▸ ABOUT THIS TASK
Retype the following records exactly and exclude the pictures.
(MATERIAL SUPPLIED begins)
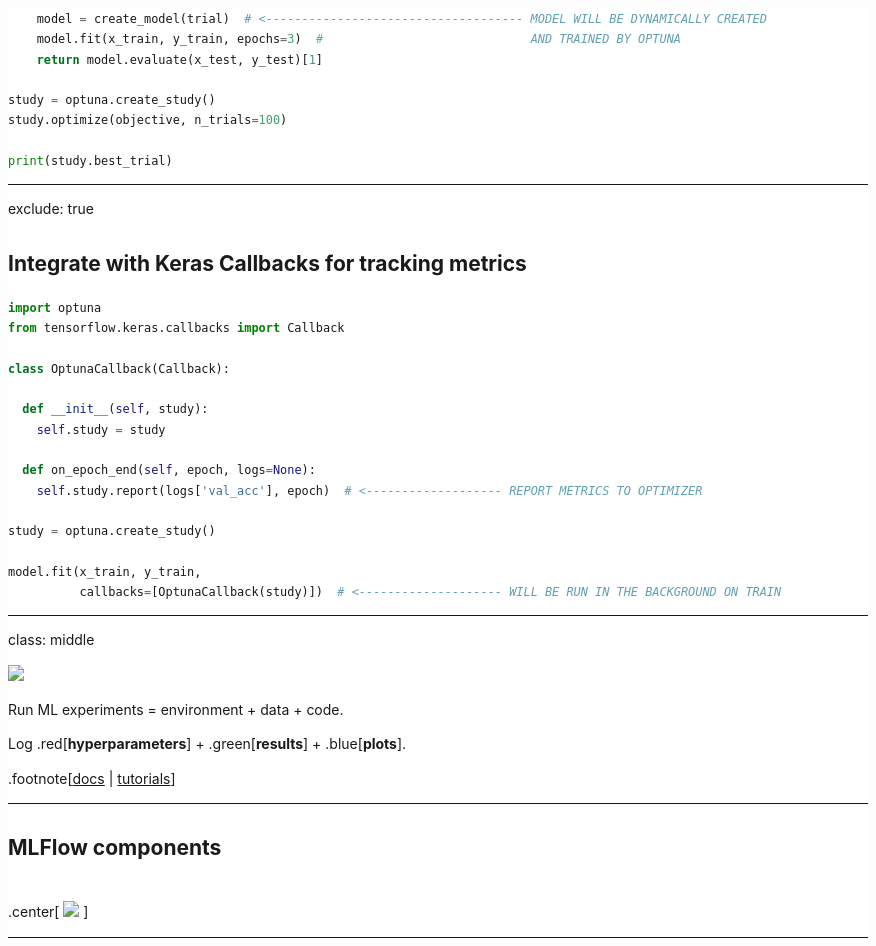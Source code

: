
 ```python
    model = create_model(trial)  # <------------------------------------ MODEL WILL BE DYNAMICALLY CREATED
    model.fit(x_train, y_train, epochs=3)  #                             AND TRAINED BY OPTUNA
    return model.evaluate(x_test, y_test)[1]

study = optuna.create_study()
study.optimize(objective, n_trials=100) 

print(study.best_trial)
```

---
exclude: true
## Integrate with Keras Callbacks for tracking metrics

```python
import optuna
from tensorflow.keras.callbacks import Callback

class OptunaCallback(Callback):

  def __init__(self, study):
    self.study = study

  def on_epoch_end(self, epoch, logs=None):
    self.study.report(logs['val_acc'], epoch)  # <------------------- REPORT METRICS TO OPTIMIZER

study = optuna.create_study()

model.fit(x_train, y_train, 
          callbacks=[OptunaCallback(study)])  # <-------------------- WILL BE RUN IN THE BACKGROUND ON TRAIN
```

---
class: middle

<img src="../img/mlflow-logo.png" width="30%">  

Run ML experiments = environment + data + code.

Log .red[**hyperparameters**] + .green[**results**] + .blue[**plots**].

.footnote[[docs](https://mlflow.org/docs) | [tutorials](https://mlflow.org/docs/latest/tutorials-and-examples/index.html)]

---
## MLFlow components
<br>
.center[
    <img src="../img/mlflow-components.png" width="85%">
]

---

[twitter]: https://twitter.com/alxbcd
[mail]: mailto:aboucaud@apc.in2p3.fr
[twitter]: https://twitter.com/alxbcd
[slides]: https://aboucaud.github.io/slides/2022/euclid-school-ml-cycle2
[gitlabmlflow]: https://gitlab.in2p3.fr/help/user/project/ml/experiment_tracking/mlflow_client.md
[cc]: http://creativecommons.org/licenses/by-sa/4.0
(MATERIAL SUPPLIED ends)
▸ THE COMPLETED TASK
Source code

:
 ```python
    model = create_model(trial)  # <------------------------------------ MODEL WILL BE DYNAMICALLY CREATED
    model.fit(x_train, y_train, epochs=3)  #                             AND TRAINED BY OPTUNA
    return model.evaluate(x_test, y_test)[1]

study = optuna.create_study()
study.optimize(objective, n_trials=100) 

print(study.best_trial)
```

---
exclude: true
## Integrate with Keras Callbacks for tracking metrics

```python
import optuna
from tensorflow.keras.callbacks import Callback

class OptunaCallback(Callback):

  def __init__(self, study):
    self.study = study

  def on_epoch_end(self, epoch, logs=None):
    self.study.report(logs['val_acc'], epoch)  # <------------------- REPORT METRICS TO OPTIMIZER

study = optuna.create_study()

model.fit(x_train, y_train, 
          callbacks=[OptunaCallback(study)])  # <-------------------- WILL BE RUN IN THE BACKGROUND ON TRAIN
```

---
class: middle

<img src="../img/mlflow-logo.png" width="30%">  

Run ML experiments = environment + data + code.

Log .red[**hyperparameters**] + .green[**results**] + .blue[**plots**].

.footnote[[docs](https://mlflow.org/docs) | [tutorials](https://mlflow.org/docs/latest/tutorials-and-examples/index.html)]

---
## MLFlow components
<br>
.center[
    <img src="../img/mlflow-components.png" width="85%">
]

---

[twitter]: https://twitter.com/alxbcd
[mail]: mailto:aboucaud@apc.in2p3.fr
[twitter]: https://twitter.com/alxbcd
[slides]: https://aboucaud.github.io/slides/2022/euclid-school-ml-cycle2
[gitlabmlflow]: https://gitlab.in2p3.fr/help/user/project/ml/experiment_tracking/mlflow_client.md
[cc]: http://creativecommons.org/licenses/by-sa/4.0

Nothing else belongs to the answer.